AVs Must Avoid the Discriminatory Impacts of Today’s Rideshares
In light of the 2021 Law and Mobility Conference’s focus on equity, the Journal of Law & Mobility Blog will publish a series of blog posts surveying the civil rights issues with connected and autonomous vehicle development in the U.S. This is the third part of the AV & Civil Rights series. Part 1 focuses on Title VI of the Civil Rights Act. Part 2 focuses on the Americans with Disabilities Act. Part 4 focuses on the Fourth Amendment.
As Bryan Casey discussed in Title 2.0: Discrimination Law in a Data-Driven Society, there are a growing number of studies that indicate racial disparities in wait times, ride cancellation rates, and availability for rideshares and delivery services like Uber, Lyft, and GrubHub. Given that, for the most part, humans are behind the wheel in these cars, these disparities are the aggregate result of both conscious and unconscious biases. Drivers can choose where they pick up passengers, meaning that neighborhoods associated with marginalized demographics have less cars available at any given moment. Drivers may see a passenger’s name and decline that passenger based on assumptions about their race. The passenger rating system is also a challenge. Drivers may—again, consciously or unconsciously—be more judgmental of a black passenger than a white passenger when rating them between 1 and 5 at the end of a ride. Ratings can undermine users’ ability to nab a car quickly and can even get users kicked off of platforms.

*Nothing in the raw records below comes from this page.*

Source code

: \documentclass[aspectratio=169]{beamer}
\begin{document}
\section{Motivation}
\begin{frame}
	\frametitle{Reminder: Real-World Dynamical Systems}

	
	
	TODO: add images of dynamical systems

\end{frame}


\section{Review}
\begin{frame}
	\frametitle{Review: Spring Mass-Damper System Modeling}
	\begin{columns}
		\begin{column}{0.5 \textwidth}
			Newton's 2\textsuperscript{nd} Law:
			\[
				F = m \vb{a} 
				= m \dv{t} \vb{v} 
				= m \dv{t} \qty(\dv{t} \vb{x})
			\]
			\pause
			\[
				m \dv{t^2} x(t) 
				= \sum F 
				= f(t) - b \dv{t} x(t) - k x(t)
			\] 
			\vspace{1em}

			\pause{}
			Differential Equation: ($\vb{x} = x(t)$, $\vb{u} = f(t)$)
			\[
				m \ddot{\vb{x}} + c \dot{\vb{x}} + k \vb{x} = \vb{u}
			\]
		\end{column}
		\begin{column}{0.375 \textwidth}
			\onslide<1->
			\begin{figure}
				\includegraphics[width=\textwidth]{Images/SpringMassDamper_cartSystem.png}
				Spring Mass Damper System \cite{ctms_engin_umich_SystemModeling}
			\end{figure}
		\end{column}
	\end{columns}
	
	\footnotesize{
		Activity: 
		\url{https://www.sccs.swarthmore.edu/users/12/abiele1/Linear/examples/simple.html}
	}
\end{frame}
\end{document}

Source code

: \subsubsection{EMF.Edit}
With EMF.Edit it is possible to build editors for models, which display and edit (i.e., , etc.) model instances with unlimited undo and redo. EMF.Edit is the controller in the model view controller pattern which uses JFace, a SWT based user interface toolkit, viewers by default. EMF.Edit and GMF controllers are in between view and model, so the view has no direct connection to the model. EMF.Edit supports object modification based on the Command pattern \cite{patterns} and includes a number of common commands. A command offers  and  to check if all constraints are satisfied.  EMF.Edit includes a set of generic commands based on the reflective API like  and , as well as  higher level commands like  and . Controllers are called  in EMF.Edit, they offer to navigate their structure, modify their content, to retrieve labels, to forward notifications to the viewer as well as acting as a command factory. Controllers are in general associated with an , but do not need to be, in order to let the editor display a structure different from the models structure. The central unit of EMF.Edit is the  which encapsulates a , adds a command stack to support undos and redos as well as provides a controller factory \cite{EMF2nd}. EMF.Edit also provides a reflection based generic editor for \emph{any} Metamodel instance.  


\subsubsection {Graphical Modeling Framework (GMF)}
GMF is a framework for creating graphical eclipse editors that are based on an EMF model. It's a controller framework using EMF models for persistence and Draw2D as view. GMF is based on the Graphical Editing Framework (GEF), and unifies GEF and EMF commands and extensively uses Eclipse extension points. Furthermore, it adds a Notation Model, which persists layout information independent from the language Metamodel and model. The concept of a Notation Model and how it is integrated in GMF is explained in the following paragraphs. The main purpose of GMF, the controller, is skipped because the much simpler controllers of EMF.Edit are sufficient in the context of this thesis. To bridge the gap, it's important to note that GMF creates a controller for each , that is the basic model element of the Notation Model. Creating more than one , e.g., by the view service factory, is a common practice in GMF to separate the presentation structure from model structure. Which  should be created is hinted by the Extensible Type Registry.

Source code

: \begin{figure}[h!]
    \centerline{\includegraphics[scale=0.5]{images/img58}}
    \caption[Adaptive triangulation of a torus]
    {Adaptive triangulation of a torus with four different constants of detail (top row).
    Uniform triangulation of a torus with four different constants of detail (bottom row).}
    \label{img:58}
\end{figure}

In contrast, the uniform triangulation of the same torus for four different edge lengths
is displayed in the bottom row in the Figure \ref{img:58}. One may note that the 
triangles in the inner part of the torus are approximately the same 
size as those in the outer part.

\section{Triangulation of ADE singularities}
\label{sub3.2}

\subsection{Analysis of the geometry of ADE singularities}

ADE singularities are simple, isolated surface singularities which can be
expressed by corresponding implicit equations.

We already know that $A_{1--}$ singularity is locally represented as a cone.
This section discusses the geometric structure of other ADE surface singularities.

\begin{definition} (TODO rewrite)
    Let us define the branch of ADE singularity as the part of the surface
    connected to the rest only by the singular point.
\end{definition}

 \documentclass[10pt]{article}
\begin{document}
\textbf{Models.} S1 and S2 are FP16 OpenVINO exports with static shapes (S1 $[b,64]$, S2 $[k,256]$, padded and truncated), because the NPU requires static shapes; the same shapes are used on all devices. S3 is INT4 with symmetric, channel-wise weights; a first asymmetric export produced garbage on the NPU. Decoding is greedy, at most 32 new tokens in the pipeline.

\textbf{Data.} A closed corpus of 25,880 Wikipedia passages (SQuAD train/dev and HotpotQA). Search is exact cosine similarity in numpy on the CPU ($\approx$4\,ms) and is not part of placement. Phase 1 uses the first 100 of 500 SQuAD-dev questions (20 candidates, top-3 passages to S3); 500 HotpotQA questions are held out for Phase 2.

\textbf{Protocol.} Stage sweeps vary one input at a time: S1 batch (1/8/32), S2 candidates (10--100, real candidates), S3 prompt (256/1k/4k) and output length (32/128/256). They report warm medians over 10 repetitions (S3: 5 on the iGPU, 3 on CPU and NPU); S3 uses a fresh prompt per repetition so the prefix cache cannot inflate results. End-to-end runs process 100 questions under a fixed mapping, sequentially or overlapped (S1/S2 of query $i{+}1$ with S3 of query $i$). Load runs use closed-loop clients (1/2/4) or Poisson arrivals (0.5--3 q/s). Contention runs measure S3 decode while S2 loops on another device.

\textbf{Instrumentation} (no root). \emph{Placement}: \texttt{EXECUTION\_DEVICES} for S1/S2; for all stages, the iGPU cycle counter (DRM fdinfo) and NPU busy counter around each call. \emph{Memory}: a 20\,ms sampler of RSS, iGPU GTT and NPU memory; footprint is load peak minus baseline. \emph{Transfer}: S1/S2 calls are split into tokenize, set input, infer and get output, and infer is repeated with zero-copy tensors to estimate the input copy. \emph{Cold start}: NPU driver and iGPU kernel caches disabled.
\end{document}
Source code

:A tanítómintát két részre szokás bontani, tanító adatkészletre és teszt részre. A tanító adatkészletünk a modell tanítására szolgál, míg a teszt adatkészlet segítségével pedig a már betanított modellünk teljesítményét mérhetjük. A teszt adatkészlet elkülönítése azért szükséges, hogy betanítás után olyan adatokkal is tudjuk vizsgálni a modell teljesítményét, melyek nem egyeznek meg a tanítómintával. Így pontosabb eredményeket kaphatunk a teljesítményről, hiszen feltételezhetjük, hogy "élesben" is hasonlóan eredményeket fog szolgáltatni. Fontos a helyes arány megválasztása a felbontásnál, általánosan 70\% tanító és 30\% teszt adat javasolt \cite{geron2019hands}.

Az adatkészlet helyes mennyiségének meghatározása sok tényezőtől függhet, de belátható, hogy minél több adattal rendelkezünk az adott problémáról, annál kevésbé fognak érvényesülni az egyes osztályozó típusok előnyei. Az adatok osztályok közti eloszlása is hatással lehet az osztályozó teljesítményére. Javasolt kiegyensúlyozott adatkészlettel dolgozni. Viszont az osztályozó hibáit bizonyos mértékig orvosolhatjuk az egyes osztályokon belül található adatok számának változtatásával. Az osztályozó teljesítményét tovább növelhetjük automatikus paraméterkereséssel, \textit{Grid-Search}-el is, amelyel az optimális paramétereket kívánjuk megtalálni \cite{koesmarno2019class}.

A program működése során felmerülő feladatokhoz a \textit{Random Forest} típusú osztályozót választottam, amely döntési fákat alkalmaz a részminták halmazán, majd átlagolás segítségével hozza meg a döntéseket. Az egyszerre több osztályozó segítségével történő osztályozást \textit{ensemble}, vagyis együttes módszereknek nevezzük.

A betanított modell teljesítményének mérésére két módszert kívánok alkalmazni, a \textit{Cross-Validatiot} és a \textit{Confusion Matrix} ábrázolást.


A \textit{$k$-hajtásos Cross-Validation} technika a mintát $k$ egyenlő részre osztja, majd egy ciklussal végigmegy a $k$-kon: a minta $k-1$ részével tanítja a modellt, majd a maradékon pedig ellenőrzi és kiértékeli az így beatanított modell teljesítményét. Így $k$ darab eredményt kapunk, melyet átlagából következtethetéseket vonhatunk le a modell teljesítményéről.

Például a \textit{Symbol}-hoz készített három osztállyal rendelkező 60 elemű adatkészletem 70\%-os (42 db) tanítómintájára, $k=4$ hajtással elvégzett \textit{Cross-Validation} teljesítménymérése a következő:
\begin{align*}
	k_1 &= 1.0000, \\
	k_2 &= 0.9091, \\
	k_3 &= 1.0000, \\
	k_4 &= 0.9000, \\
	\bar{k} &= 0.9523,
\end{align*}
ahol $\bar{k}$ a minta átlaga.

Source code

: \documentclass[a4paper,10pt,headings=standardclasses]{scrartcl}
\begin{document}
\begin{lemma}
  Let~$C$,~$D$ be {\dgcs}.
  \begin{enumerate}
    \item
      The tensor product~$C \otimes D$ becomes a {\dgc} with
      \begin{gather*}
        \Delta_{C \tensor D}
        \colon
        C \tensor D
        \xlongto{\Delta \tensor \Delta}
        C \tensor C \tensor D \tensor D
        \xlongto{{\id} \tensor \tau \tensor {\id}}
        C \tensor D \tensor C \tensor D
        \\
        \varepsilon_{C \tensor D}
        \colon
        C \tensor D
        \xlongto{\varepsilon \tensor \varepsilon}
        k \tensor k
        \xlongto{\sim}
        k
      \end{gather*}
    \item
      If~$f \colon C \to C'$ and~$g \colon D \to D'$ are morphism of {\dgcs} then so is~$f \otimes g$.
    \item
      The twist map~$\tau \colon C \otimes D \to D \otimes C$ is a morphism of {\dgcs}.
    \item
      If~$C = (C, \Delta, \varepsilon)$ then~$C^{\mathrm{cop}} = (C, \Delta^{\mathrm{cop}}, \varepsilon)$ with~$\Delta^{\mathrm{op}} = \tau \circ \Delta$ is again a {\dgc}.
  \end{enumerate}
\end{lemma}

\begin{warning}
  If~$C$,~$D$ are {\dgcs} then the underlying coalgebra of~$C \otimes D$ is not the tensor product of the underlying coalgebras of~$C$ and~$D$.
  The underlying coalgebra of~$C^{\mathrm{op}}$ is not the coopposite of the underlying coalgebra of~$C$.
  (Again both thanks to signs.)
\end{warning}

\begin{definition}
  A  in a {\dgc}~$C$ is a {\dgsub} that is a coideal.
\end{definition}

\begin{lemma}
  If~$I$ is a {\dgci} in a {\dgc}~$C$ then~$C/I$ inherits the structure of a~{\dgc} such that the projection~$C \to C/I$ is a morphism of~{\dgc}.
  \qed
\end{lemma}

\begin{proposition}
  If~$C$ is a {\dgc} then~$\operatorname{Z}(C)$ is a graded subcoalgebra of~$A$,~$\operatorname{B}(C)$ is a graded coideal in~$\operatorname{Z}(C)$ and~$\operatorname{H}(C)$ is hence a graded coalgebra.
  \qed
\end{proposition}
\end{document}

As Uber and other companies transition to connected and automated vehicles (AV), they have promoted the artificial intelligence (AI) that these vehicles will rely on as the solution to what they frame as a very human problem of bias. However, as growing numbers of studies are showing, AI can be just as discriminatory as people. After all, people with biases make machines and program algorithms, which in turn learn from people in the world, who also have biases. As the Wall Street Journal recently reported, “AI systems have been shown to be less accurate at identifying the faces of dark-skinned women, to give women lower credit-card limits than their husbands, and to be more likely to incorrectly predict that Black defendants will commit future crimes than whites.” And when AI is discriminatory, this can manifest on a broader scale than when it is just one discriminatory person behind a wheel. Accordingly, switching from human drivers to computer drivers will not end transportation access issues based on racial disparate impact, absent a concerted effort by AV companies, and perhaps by the government, to fight algorithmic discrimination.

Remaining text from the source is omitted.